Ceci, bien sûr, ne prend pas en compte les propres bombardements aériens de la Russie, ou de tout autre belligérant qui ne fait pas officiellement partie de la coalition occidentale.
Mais qu’est-ce que cela peut produire ? Si ce n’est tuer de nombreux civils, détruire à grande échelle des infrastructures et propulser ‘Daesh’ encore plus loin dans l’abîme d’autres endroits vulnérables du Moyen-Orient et d’Afrique du Nord ?
Il y a peu de voix dans les médias américains et au gouvernement qui semblent sérieusement vouloir changer de perspective sur la guerre Bush-Obama contre le terrorisme. De remarquables appels comme celui de Jill Stein, la candidate du Parti Vert à la Présidence, disant que les causes profondes du terrorisme doivent être résolues pour mettre fin au terrorisme, sont rarement entendues dans les couloirs du gouvernement américain et du Congrès.

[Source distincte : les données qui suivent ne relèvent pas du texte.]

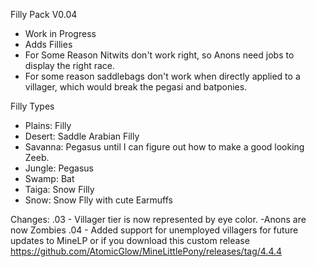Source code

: Filly Pack V0.04
- Work in Progress
- Adds Fillies
- For Some Reason Nitwits don't work right, so Anons need jobs to display the right race.
- For some reason saddlebags don't work when directly applied to a villager, which would break the pegasi and batponies.

Filly Types
- Plains: Filly
- Desert: Saddle Arabian Filly
- Savanna: Pegasus until I can figure out how to make a good looking Zeeb.
- Jungle: Pegasus
- Swamp: Bat
- Taiga: Snow Filly
- Snow: Snow Flly with cute Earmuffs

Changes:
.03 - Villager tier is now represented by eye color.
-Anons are now Zombies
.04 - Added support for unemployed villagers for future updates to MineLP or if you download this custom release
https://github.com/AtomicGlow/MineLittlePony/releases/tag/4.4.4
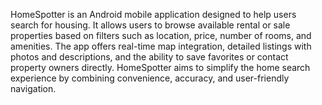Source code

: HomeSpotter is an Android mobile application designed to help users search for housing. It allows users to browse available rental or sale properties based on filters such as location, price, number of rooms, and amenities. The app offers real-time map integration, detailed listings with photos and descriptions, and the ability to save favorites or contact property owners directly. HomeSpotter aims to simplify the home search experience by combining convenience, accuracy, and user-friendly navigation.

En janvier, le coût de la guerre contre le « Daesh », selon les estimations du Département de la Défense des États-Unis, a bondi de 2 millions de dollars par jour à 11 millions. « La guerre aérienne a coûté aux États-Unis environ 5,5 milliards de dollars depuis son lancement en août 2014, » a rapporté Business Insider. L’escalade en Libye est susceptible de produire de nouveaux records, encore plus stupéfiants.
Le temps des marchands de canons
Comme on peut s’y attendre, c’est un grand moment pour faire des affaires pour ceux qui profitent de la guerre. En même temps, le cycle de la guerre et de la violence se nourrit de la futilité des guerres elles-mêmes avec aucune perspective de fin en vue.
« Imaginer que les bombardements aériens sont un traitement prophylactique [préventif] pour la paix est absurde, » a récemment écrit Vijay Prashad, professeur d’études internationales au Trinity College de Hartford, au sujet de la futilité des guerres menées depuis le ciel.
« Elles ne nous ont donné qu’instabilité et chaos. D’autres routes doivent être ouvertes. D’autres voies tracées ».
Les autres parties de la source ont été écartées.